These would be decent people. Sometimes it’s hard when this happens, and we all ask questions like “Why?” It might be “Why them?” All of us who have lost children will ask forever “Why us?”  Seeing this story brought a quick thought to mind.

Theologically, there’s an easy overall why. We live in a world cursed by sin, and sin brought about death (see Romans 5:12). I remember a really hard day at UPS where my crew and I were just getting slaughtered by cardboard (we would often say ‘baptized (immersion-style) by cardboard’). A buddy across the rollers from me just went off and started yelling, “Thanks for the sin, Adam. Thanks a lot! This could have been pleasant, could have been fun, but you had to go screw it all up!” Then he turned to me and said “First thing I do when I get to Heaven is punch Adam right in the face and say “Thanks for the sin, Adam! Thanks a lot!” 

He was a little bit angry, and there are some theological issues there, but that’s the overall reason. Adam messed it all up. Then Jesus paid for all of it, but Adam brought us this mess. That’s the overall reason.

In terms of each one of us, there really isn’t a specific answer. It tends to remain a huge mystery, and that might be for the best. I’m not sure that I could handle an actual specific answer. 

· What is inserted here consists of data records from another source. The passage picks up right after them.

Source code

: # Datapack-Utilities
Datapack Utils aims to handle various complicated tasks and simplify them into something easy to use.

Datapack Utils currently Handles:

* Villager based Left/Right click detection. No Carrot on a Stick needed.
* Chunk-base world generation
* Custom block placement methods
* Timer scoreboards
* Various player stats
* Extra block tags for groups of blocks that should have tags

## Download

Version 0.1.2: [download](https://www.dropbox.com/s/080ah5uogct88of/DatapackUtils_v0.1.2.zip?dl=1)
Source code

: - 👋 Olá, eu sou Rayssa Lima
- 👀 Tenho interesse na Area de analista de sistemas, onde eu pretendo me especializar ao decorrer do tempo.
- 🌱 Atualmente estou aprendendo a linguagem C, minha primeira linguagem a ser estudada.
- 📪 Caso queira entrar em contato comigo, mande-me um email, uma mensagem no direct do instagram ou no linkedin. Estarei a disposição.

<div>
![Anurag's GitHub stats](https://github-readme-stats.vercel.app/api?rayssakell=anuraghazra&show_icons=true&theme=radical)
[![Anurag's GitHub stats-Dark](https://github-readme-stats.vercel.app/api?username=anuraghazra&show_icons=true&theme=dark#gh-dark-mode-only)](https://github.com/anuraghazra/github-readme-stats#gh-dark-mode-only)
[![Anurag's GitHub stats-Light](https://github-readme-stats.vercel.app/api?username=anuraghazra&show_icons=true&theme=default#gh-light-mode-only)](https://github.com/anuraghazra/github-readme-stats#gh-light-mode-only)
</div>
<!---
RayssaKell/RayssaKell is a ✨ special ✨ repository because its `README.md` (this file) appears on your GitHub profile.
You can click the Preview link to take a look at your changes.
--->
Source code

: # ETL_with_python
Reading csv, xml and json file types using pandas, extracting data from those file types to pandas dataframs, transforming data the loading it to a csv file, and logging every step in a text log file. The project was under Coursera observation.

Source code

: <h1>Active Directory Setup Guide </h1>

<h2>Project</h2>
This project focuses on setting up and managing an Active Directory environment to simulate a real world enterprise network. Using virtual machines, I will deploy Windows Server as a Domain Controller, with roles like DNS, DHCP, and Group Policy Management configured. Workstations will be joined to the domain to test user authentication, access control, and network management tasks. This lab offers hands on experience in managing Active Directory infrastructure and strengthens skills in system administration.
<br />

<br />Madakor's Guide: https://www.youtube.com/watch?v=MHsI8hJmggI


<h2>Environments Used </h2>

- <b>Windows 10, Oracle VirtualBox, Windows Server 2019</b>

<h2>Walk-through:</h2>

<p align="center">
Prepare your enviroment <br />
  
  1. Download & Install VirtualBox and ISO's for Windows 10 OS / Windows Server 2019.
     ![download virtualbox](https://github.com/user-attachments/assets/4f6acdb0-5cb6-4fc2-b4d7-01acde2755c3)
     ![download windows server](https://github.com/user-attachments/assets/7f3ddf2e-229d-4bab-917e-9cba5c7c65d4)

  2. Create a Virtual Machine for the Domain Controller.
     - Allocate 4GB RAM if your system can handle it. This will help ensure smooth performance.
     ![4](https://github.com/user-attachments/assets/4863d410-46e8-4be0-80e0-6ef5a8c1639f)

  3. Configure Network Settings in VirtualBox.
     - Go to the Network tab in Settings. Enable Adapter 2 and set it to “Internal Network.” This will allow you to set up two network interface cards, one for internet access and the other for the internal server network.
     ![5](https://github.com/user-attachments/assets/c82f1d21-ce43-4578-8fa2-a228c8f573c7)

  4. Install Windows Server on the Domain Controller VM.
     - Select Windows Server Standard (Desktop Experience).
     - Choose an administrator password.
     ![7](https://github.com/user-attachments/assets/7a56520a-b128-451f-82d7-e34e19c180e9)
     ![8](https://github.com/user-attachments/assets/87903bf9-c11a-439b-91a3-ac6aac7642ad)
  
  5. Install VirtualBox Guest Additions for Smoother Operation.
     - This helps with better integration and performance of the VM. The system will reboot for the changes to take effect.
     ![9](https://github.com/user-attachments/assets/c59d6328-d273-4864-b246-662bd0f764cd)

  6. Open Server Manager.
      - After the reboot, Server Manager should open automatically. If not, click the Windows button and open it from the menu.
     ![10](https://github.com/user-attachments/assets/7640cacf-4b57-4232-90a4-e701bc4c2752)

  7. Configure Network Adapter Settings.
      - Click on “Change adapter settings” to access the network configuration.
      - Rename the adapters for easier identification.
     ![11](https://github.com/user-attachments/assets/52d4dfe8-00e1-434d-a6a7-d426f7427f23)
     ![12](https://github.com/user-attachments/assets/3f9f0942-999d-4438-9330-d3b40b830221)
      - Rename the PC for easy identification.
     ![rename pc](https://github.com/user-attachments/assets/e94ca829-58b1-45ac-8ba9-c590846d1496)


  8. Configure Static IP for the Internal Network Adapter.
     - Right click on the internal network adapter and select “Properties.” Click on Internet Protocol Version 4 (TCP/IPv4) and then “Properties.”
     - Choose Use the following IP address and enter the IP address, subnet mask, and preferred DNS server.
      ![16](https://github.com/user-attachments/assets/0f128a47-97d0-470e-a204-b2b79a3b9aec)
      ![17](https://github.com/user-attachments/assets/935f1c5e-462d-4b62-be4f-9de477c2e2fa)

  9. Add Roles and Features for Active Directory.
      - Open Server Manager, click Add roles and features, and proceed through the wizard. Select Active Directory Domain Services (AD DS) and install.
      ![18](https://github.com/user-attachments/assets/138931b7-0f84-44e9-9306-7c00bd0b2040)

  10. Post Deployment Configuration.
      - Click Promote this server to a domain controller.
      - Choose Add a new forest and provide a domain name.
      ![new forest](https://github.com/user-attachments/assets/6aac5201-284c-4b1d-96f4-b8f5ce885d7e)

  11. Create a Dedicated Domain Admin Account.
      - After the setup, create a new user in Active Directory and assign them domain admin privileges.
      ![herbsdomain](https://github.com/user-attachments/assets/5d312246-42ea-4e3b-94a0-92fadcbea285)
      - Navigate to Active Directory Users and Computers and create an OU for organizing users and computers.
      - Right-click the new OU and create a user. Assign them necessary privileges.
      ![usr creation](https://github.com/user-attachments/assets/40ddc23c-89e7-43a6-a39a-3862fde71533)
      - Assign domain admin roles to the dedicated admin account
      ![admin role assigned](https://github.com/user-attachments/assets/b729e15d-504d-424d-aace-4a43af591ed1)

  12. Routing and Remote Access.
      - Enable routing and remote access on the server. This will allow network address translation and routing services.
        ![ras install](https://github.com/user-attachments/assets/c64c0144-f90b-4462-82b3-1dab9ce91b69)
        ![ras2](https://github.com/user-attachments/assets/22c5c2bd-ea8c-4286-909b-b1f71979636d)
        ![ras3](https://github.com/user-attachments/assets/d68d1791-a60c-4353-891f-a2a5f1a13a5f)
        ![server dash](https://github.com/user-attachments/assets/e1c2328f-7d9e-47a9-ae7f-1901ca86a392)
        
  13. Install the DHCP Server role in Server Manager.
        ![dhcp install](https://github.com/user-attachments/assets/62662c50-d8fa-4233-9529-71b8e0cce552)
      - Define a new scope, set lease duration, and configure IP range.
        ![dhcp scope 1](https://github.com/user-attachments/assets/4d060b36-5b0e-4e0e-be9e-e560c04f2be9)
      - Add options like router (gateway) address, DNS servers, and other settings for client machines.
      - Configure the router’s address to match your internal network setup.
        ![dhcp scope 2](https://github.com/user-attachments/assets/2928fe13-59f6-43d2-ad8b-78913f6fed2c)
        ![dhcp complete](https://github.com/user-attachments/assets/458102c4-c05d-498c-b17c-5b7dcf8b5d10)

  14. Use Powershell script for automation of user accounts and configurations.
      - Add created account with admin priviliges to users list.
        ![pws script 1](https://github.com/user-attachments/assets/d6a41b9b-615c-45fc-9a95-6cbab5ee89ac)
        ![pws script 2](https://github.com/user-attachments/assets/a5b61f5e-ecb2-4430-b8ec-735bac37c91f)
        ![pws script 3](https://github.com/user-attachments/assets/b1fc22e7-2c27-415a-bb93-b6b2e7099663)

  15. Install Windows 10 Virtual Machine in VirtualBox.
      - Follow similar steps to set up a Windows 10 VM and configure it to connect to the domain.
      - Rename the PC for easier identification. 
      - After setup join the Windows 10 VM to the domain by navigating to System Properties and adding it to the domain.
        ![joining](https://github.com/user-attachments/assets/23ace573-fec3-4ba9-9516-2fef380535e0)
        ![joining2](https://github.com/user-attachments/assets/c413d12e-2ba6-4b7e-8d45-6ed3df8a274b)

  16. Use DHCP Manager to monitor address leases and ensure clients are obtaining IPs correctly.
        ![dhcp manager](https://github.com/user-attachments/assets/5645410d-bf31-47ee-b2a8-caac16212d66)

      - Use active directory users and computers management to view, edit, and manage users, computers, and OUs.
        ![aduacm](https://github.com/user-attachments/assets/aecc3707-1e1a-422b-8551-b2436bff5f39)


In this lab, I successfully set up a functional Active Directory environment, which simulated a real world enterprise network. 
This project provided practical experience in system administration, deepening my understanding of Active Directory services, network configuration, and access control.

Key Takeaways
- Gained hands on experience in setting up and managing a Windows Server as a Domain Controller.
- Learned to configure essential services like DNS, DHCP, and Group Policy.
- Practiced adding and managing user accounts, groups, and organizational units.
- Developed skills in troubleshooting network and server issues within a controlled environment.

But one thing often occurs to us parents of loss at a time like this. It’s easy to blame ourselves and think or feel that we messed the whole thing up. People might ask if a pregnant mom ate the wrong thing, didn’t rest enough, didn’t do this or that, maybe did too much of this or that. Really, the whole point that occurred to me to is simple……

Don’t do that. Death happens, even the terrible ones that we’re all living with. When those darkest moments happen, and they always do, don’t fall for the trap that says you’re the reason that your baby died. You’re not. Don’t go there.

In a way, that provides me comfort beyond searching for answers. Doria’s death wasn’t preventable. That was going to happen, and saving her wasn’t ever possible. Frankly, the only answers that could point to us doing something wrong involve blaming Doria’s mom, and there’s no way I’m going there. For the record, if you’re going there with the mother of your child, you need to stop and never go there again. 

If you’re wondering about why, that’s OK. We all wonder why. It’s as normal as can be. The reasons aren’t clear, and they probably never will be. As a research guy, that bugs me, until I pondered out the possibilities. Then I became more OK with it.

If you’re blaming yourself, though, that’s less OK. It’s normal, but you don’t want to stay there. That’s the most horrible comforting thing I know how to say. 

It’s not your fault. You did not kill your child. Death happens to the best of us, whoever the best would be.  

OK. “Rant” is finished. Don’t blame yourself. Don’t blame each other. Be there for each other, because the grief walk is hard enough without the extra baggage.